Datum uitspraak: 29 februari 2012
RAAD VAN STATE
AFDELING
BESTUURSRECHTSPRAAK
Uitspraak met toepassing van artikel 8:54, eerste lid, van de Algemene wet bestuursrecht op het hoger beroep van:
de minister voor Immigratie en Asiel,
appellant,
tegen de uitspraak van de rechtbank 's Gravenhage, nevenzittingsplaats Amsterdam, van 4 mei 2011 in zaak nr. 09/29907 in het geding tussen:
[de vreemdeling] (hierna: de vreemdeling)
Bij besluit van 22 juli 2009 heeft de staatssecretaris van Justitie, voor zover thans van belang, een aanvraag van de vreemdeling om hem een verblijfsvergunning asiel voor bepaalde tijd te verlenen afgewezen. Dit besluit is aangehecht.
Bij uitspraak van 4 mei 2011, verzonden op 9 mei 2011, heeft de rechtbank het daartegen door de vreemdeling ingestelde beroep gegrond verklaard, dat besluit vernietigd en bepaald dat de minister een nieuw besluit neemt met inachtneming van de uitspraak. Deze uitspraak is aangehecht.
Tegen deze uitspraak heeft de minister (thans: de minister voor Immigratie, Integratie en Asiel) bij brief, bij de Raad van State binnengekomen op 6 juni 2011, hoger beroep ingesteld.
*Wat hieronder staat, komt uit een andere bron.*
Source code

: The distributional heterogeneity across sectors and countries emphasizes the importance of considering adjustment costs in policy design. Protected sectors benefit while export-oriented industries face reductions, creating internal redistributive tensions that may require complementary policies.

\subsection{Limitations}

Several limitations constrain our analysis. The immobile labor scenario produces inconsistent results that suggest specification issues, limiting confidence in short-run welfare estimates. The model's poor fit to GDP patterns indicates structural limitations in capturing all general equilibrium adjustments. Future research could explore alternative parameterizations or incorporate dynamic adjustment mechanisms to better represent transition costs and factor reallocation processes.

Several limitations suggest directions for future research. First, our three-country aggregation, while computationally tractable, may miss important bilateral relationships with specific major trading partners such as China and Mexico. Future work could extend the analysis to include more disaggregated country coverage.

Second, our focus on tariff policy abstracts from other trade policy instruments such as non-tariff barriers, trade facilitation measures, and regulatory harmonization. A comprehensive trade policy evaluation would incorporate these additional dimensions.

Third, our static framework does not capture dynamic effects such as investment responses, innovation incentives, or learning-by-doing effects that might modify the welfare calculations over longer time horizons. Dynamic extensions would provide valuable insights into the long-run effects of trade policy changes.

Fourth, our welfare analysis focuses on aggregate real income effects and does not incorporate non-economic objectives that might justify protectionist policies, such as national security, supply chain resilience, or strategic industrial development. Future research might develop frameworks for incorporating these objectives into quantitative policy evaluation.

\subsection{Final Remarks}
Deze brief is aangehecht.
De vreemdeling heeft een verweerschrift ingediend.
Vervolgens is het onderzoek gesloten.
2.1. Onder de minister wordt tevens verstaan: diens rechtsvoorgangers.
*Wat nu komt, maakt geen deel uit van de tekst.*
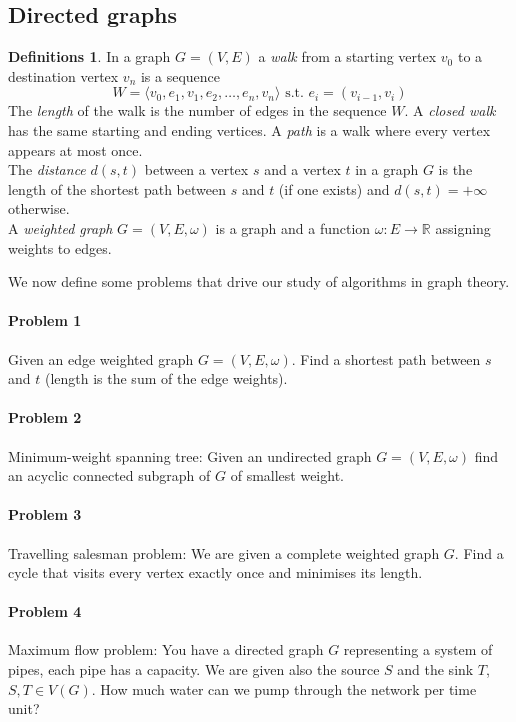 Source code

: \documentclass{article}
\theoremstyle{definition}
\newtheorem*{defns}{Definitions}
\newcommand{\RR}{\mathbb{R}}
\begin{document}
\subsection{Directed graphs}

\begin{defns}
In a graph $G= (V,E)$ a \emph{walk} from a starting vertex $v_0$ to a destination vertex $v_n$ is a sequence
$$W=\langle v_0,e_1,v_1,e_2,\ldots,e_n,v_n\rangle\text{ s.t. }e_i=(v_{i-1},v_i)$$
The \emph{length} of the walk is the number of edges in the sequence $W$.
A \emph{closed walk} has the same starting and ending vertices.
A \emph{path} is a walk where every vertex appears at most once.\\
The \emph{distance} $d(s,t)$ between a vertex $s$ and a vertex $t$ in a graph $G$ is the length of the shortest path between $s$ and $t$ (if one exists) and $d(s,t)=+\infty$ otherwise.\\
A \emph{weighted graph} $G= (V,E,\omega)$ is a graph and a function $\omega\colon E\to \RR$ assigning weights to edges.
\end{defns}

We now define some problems that drive our study of algorithms in graph theory.
\paragraph{Problem 1}
Given an edge weighted graph $G=(V,E,\omega)$.
Find a shortest path between $s$ and $t$ (length is the sum of the edge weights).

\paragraph{Problem 2}
Minimum-weight spanning tree:
Given an undirected graph $G=(V,E,\omega)$ find an acyclic connected subgraph of $G$ of smallest weight.

\paragraph{Problem 3}
Travelling salesman problem:
We are given a complete weighted graph $G$.
Find a cycle that visits every vertex exactly once and minimises its length.

\paragraph{Problem 4}
Maximum flow problem:
You have a directed graph $G$ representing a system of pipes, each pipe has a capacity.
We are given also the source $S$ and the sink $T$, $S,T\in V(G)$.
How much water can we pump through the network per time unit?
\end{document}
2.2. In de grieven, in onderlinge samenhang gelezen, klaagt de minister dat de rechtbank ten onrechte heeft overwogen dat hij bij de tegenwerping aan de vreemdeling van artikel 1(F) van het Verdrag betreffende de status van Vluchtelingen van Genève van 28 juli 1951, zoals gewijzigd bij Protocol van New York van 31 januari 1967, (hierna: artikel 1(F)) niet heeft kunnen volstaan met een verwijzing naar het ambtsbericht van de minister van Buitenlandse Zaken van 23 juni 2000 inzake mensenrechtenschendingen door de Hezb-i-Wahdat in Afghanistan in de periode 1992-1999 (hierna: het ambtsbericht), nu uit het arrest van het Hof van Justitie van de Europese Unie van 9 november 2010, Duitsland tegen B. en D, zaken C 57/09 en C-101/09, (www.curia.eu) volgt dat hij een individueel onderzoek naar de specifieke feiten van het geval van de vreemdeling had dienen te verrichten en een omkering van de bewijslast niet is toegestaan. Hiertoe voert de minister aan dat zijn beleid om aan vreemdelingen die als commandant van de strijdkrachten van de Hezb-i-Wahdat hebben gewerkt in de regel artikel 1(F) tegen te werpen verenigbaar is met de in voormeld arrest gegeven uitleg van artikel 12, tweede lid, van de Richtlijn 2004/83/EG van de Raad van de Europese Unie van 29 april 2004 inzake minimumnormen voor de erkenning van onderdanen van derde landen en staatlozen als vluchtelingen of als personen die anderszins internationale bescherming behoeven, en de inhoud van de verleende bescherming (hierna: de richtlijn).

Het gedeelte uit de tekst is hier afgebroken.